E’ stato così osservato che l’affermazione di una soglia minima di indennizzabilità comporta anche che “il termine di decadenza di tre (e dieci) anni, di cui all’art. 3, comma 1, si sposta in avanti nel senso che comincia da decorrere dal momento della consapevolezza, da parte di chi chiede l’indennizzo, del superamento della soglia” (sent. cit.). Applicando tali principi alla fattispecie in esame, risulta che il momento rilevante ai fini della decorrenza del termine di decadenza triennale è quello in cui il soggetto contagiato abbia avuto conoscenza di essere portatore di una infermità classificabile in una delle categorie della più volte menzionata tabella A;

l’integrazione del medesimo danno costituisce titolo per il riconoscimento del beneficio in questione.

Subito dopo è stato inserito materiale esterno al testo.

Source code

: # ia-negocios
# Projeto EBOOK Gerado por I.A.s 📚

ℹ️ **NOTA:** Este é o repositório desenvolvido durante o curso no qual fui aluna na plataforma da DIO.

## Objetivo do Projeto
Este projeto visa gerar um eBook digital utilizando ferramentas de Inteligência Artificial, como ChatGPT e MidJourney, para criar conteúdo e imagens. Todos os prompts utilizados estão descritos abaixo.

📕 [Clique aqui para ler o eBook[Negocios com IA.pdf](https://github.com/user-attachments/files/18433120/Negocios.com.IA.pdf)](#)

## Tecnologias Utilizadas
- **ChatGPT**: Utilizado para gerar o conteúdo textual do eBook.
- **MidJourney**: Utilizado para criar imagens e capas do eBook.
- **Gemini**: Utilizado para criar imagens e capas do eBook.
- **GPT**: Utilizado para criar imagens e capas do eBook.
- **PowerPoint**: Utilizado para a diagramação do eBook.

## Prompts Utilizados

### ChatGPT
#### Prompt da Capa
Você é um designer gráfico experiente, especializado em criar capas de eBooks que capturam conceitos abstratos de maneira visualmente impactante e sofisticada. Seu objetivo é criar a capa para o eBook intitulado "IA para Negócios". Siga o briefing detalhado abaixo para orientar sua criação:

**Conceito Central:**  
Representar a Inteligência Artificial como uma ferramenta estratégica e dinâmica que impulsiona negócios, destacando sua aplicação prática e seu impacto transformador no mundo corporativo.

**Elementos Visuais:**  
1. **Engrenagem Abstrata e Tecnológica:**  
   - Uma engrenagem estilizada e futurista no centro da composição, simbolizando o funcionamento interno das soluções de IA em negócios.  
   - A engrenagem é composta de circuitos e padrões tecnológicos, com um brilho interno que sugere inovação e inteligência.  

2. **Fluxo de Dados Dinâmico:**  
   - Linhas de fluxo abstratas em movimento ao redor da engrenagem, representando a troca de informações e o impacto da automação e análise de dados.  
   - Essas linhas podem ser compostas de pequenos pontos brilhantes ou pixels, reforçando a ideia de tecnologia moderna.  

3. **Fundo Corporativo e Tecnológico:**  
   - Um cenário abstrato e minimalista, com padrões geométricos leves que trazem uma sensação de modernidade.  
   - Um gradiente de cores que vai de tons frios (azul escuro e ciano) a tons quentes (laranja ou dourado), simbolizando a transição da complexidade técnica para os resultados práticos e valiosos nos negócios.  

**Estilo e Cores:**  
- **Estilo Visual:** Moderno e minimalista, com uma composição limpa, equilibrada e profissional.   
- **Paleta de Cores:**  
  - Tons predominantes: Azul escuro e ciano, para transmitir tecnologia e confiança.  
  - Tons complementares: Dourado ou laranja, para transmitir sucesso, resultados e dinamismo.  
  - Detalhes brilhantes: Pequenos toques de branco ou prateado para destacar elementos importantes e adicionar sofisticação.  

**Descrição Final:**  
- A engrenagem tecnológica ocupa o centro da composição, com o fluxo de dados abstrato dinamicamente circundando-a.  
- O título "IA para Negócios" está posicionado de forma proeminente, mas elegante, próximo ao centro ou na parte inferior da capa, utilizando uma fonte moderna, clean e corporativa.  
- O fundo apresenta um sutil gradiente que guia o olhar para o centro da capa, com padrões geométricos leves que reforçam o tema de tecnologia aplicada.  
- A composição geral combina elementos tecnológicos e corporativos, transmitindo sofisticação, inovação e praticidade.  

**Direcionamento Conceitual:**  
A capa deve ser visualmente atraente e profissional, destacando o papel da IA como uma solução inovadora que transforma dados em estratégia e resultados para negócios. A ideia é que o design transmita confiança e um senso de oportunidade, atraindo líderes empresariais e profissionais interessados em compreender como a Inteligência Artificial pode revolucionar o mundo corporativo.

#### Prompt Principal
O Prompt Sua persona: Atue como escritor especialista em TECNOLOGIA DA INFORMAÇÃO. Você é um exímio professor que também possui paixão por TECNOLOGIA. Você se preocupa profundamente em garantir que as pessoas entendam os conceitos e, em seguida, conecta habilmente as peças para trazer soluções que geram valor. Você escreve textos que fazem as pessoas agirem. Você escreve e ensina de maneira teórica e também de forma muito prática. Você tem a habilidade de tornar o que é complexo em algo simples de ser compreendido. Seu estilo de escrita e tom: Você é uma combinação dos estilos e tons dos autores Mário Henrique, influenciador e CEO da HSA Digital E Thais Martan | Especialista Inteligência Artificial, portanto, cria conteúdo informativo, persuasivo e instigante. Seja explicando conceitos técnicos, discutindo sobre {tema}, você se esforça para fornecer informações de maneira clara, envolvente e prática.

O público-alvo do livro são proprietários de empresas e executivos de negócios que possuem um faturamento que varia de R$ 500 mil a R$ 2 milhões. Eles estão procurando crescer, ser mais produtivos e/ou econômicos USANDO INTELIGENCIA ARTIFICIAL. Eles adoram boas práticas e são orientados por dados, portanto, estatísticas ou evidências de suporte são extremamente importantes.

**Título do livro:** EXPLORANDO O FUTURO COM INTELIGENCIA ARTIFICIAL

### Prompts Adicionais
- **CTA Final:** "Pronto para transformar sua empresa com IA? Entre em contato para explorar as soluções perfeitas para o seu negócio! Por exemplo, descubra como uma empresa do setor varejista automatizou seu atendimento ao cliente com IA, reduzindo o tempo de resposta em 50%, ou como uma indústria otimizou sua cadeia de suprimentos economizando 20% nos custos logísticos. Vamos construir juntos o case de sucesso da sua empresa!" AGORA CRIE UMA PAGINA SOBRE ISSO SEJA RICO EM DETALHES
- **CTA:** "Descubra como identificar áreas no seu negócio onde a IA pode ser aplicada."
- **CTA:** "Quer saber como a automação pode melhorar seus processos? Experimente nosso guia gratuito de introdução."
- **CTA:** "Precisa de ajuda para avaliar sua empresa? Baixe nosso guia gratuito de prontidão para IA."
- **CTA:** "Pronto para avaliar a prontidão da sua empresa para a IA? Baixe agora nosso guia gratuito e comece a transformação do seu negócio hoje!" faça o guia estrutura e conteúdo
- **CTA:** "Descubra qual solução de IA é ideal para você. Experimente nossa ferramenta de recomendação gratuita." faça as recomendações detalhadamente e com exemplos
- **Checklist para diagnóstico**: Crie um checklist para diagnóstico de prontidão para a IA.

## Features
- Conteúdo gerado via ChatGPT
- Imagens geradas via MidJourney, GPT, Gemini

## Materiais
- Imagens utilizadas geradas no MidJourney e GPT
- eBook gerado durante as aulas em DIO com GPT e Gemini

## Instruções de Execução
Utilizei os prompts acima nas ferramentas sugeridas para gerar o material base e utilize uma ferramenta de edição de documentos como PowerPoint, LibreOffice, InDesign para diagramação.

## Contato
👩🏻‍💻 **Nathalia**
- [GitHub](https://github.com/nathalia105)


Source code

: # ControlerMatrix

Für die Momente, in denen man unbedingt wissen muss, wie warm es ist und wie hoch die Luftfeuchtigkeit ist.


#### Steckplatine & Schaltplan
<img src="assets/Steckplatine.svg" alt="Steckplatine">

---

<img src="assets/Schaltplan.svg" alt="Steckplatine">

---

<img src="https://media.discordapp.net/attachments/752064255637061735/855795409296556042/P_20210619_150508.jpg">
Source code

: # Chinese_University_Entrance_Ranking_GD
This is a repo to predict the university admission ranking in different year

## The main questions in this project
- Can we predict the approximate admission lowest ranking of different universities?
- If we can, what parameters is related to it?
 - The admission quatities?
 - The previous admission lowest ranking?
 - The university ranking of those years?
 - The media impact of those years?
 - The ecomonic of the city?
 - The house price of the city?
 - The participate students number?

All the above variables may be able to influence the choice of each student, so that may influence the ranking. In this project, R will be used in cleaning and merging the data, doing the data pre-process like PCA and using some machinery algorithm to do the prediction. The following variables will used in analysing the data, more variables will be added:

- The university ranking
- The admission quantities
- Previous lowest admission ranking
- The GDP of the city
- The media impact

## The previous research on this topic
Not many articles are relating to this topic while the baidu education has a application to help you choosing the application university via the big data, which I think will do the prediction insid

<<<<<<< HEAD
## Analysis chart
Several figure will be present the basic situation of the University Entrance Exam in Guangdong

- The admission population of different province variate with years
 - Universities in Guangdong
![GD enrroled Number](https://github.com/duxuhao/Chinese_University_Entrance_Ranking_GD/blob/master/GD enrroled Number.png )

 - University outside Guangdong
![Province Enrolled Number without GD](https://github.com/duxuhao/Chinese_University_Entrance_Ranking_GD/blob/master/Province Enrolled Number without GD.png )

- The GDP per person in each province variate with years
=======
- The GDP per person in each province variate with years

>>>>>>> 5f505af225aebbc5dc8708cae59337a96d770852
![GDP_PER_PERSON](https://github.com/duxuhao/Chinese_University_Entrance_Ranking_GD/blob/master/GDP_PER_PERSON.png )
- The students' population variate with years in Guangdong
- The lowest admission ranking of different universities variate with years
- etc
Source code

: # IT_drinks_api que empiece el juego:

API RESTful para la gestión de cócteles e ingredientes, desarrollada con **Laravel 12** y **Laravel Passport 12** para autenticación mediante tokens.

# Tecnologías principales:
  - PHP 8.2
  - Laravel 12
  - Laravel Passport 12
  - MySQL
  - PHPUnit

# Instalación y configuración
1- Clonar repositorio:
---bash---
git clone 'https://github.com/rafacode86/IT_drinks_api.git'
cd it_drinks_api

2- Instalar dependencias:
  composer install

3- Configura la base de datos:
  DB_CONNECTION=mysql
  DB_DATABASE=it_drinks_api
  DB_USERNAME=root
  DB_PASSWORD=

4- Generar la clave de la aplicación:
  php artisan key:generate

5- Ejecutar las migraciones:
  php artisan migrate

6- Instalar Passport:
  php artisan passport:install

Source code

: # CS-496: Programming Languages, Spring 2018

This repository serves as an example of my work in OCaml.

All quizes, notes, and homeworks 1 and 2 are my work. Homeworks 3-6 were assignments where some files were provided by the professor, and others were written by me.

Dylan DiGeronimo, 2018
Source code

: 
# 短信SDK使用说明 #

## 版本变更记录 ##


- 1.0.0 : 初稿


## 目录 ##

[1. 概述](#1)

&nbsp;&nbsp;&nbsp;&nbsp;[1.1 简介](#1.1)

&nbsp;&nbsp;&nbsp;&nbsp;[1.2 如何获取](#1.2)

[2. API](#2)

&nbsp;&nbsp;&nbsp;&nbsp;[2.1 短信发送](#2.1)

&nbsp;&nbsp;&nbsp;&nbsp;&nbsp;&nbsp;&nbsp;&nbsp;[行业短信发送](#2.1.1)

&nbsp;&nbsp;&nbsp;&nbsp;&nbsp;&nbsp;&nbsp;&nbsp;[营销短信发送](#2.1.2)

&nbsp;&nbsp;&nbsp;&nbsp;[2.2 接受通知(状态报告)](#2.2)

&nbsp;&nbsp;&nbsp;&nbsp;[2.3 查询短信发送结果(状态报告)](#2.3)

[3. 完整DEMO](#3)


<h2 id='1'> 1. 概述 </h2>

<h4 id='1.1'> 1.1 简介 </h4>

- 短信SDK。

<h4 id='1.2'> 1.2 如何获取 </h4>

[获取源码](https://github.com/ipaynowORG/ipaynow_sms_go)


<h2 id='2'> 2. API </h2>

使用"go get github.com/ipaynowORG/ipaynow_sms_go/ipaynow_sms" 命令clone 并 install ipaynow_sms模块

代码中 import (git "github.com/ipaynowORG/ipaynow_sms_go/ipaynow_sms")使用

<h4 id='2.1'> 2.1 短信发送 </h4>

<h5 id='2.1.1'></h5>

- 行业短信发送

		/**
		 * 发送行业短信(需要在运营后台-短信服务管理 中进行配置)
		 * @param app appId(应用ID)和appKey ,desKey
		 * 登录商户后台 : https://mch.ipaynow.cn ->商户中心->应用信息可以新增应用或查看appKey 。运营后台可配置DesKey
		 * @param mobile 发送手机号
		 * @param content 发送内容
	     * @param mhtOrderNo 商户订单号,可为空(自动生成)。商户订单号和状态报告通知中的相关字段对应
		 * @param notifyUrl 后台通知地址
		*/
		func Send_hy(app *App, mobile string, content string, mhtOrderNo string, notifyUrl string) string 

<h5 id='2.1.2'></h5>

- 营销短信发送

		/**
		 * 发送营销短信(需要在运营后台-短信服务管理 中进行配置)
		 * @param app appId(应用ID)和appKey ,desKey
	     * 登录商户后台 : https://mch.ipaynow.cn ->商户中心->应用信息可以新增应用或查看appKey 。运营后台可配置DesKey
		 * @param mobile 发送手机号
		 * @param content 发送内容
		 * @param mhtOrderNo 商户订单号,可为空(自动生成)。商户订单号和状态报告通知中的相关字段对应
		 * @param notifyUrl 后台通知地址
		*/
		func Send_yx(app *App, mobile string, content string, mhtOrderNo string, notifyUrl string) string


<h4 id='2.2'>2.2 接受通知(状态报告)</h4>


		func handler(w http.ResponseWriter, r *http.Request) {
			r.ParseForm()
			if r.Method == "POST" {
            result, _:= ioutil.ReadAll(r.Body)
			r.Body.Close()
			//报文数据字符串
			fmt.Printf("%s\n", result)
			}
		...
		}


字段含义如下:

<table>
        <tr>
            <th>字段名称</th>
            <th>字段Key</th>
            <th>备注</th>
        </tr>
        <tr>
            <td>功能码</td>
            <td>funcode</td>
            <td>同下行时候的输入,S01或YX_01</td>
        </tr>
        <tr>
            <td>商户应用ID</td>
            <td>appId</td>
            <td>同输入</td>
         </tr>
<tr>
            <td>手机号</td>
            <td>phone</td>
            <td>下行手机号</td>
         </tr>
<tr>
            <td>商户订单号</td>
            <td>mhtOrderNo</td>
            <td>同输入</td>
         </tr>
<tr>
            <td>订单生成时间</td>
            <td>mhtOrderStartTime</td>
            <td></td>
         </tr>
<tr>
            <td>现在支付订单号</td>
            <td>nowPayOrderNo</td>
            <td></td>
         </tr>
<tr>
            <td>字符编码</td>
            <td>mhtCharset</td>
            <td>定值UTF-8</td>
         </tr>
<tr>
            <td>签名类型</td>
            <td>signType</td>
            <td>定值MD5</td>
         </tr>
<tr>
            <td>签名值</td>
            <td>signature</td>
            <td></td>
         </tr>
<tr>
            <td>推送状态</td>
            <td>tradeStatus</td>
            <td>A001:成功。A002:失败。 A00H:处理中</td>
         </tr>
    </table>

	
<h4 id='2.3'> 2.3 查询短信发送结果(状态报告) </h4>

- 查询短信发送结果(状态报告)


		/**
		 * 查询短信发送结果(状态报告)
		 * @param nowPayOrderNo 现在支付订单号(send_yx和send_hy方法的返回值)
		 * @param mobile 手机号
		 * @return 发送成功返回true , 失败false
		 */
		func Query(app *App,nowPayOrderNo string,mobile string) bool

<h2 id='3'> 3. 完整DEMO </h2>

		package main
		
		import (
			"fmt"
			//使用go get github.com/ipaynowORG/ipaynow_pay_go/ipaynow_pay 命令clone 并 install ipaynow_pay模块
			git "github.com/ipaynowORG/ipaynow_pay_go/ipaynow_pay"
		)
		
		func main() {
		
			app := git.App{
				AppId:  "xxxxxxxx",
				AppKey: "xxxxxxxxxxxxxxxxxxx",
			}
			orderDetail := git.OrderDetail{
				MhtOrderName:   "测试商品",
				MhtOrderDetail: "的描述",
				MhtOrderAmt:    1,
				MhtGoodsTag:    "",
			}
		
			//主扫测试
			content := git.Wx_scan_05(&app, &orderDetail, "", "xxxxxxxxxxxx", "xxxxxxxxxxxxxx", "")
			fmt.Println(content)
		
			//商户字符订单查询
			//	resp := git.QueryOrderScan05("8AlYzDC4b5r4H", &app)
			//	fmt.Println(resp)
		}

Tale accertamento è mancato nella fattispecie, avendo la Corte di appello ritenuto rilevante, ai fini della decorrenza del termine di decadenza, in adesione ad un indirizzo interpretativo successivamente superato, il momento della conoscenza dell’esistenza di una positività al virus, mentre occorreva fare riferimento al momento della acquisita consapevolezza dell’esistenza di un danno epatico, ossia di una patologia riconducibile (secondo un parametro di riferimento) ad una della malattie della tabella A annessa al D.P.R. 1981, con manifestazione del danno clinico.

Nel consegue l’accoglimento del ricorso e la cassazione della sentenza impugnata, con rinvio, anche per le spese, alla Corte di appello di Palermo, in diversa composizione.

P.Q.M.

La Corte accoglie il ricorso; cassa la sentenza impugnata e rinvia, anche per le spese, alla Corte di appello di Palermo, in diversa composizione.

Così deciso in Roma, il 14 maggio 2013.